Mary has a number of medical issues, including high blood pressure, thyroid problems, and diabetes. She’s thankful she has a drug benefit on her health insurance to help cover the costs of the many prescriptions she has to take. Still, the co-pays for her family are staggering. “We have a grand total of close to $3,000 a year for medication,” she explained.

And taking these drugs is not an option for Mary. “I have to have it, yes. I have to have it, or else life is going to be miserable,” she said.

COUPONS NOT ACCEPTED

Mary looked for ways to save money and was excited to find coupons and rebates online and in magazines. Then she read the fine print and found out they can’t be used by patients who live in Massachusetts.

Massachusetts is the only state which doesn’t allow its residents to use coupons or rebates on prescription drugs.

Alan Sager, PH.D, of the Boston University School of Public Health believes this policy actually saves consumers money in the long run. “The drug makers set up these financial arrangements for their benefit, no ours.” he said.

Sager says the drug companies have a specific agenda. Their goal is to get patients to pressure doctors for brand name drugs, instead of cheaper generics.

“If we are enticed to a drug by a rebate or a discount, we are then on that drug and we are paying more and more each money each month, and our insurance is paying more each month,” he believes. “The premiums go up and we think that the employer is paying the premiums, but really most of that premium comes out of our paycheck.”

PUSH FOR DISCOUNT PRESCRIPTIONS

Representative Peter Koutoujian, a democrat from Waltham, disagrees. He is sponsoring a bill which would allow Massachusetts consumers to participate in these promotional deals.

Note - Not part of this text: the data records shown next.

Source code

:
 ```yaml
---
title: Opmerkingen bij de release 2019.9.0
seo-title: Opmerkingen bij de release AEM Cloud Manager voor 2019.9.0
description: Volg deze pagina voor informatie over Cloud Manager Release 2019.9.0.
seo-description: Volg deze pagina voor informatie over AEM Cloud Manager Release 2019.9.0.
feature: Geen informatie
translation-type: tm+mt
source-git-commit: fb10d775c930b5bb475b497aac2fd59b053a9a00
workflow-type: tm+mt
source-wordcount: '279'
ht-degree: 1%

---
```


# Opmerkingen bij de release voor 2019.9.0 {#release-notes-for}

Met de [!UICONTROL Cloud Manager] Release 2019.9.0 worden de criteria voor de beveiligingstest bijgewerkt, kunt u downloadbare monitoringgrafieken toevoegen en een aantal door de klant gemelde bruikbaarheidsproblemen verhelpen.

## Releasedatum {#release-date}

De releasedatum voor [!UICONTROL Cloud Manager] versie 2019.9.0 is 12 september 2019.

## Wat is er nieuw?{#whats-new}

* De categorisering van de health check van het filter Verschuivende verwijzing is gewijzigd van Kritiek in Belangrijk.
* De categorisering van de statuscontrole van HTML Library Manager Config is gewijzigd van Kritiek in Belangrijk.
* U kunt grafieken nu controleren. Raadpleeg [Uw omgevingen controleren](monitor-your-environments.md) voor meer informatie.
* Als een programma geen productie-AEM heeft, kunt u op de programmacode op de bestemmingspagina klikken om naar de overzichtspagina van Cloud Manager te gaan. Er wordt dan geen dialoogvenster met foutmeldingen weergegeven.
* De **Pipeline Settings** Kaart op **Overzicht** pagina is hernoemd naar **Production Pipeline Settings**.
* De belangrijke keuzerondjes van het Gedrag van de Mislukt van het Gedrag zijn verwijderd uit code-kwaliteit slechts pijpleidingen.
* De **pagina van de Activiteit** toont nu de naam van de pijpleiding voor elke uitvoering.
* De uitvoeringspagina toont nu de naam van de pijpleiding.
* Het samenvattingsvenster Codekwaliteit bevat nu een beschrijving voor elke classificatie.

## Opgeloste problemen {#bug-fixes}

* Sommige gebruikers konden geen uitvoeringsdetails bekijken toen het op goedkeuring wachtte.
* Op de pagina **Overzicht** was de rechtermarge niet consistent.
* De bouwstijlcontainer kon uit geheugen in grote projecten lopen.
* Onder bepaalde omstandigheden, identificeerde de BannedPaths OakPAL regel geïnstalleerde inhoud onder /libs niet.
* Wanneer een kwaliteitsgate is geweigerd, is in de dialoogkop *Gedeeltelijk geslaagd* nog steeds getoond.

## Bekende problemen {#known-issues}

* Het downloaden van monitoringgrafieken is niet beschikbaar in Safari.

He says state law already requires doctors to prescribe generics if they exist, and that this bill could actually save money.

“If people aren’t taking their drugs because they can’t afford to take it each month, they have many more problems,” he said. “They have to see their physician. They have to visit the emergency room. They have to stay in the hospital, so costs of these patients skyrockets out of control.”

And speaking of control, Mary would like to have a little more of that when it comes to making her own health care choices. “I’m a big girl, “she said. “There are a lot of people out there who can take care of themselves.”

Although coupons and rebates are not allowed in Massachusetts, free samples are considered OK.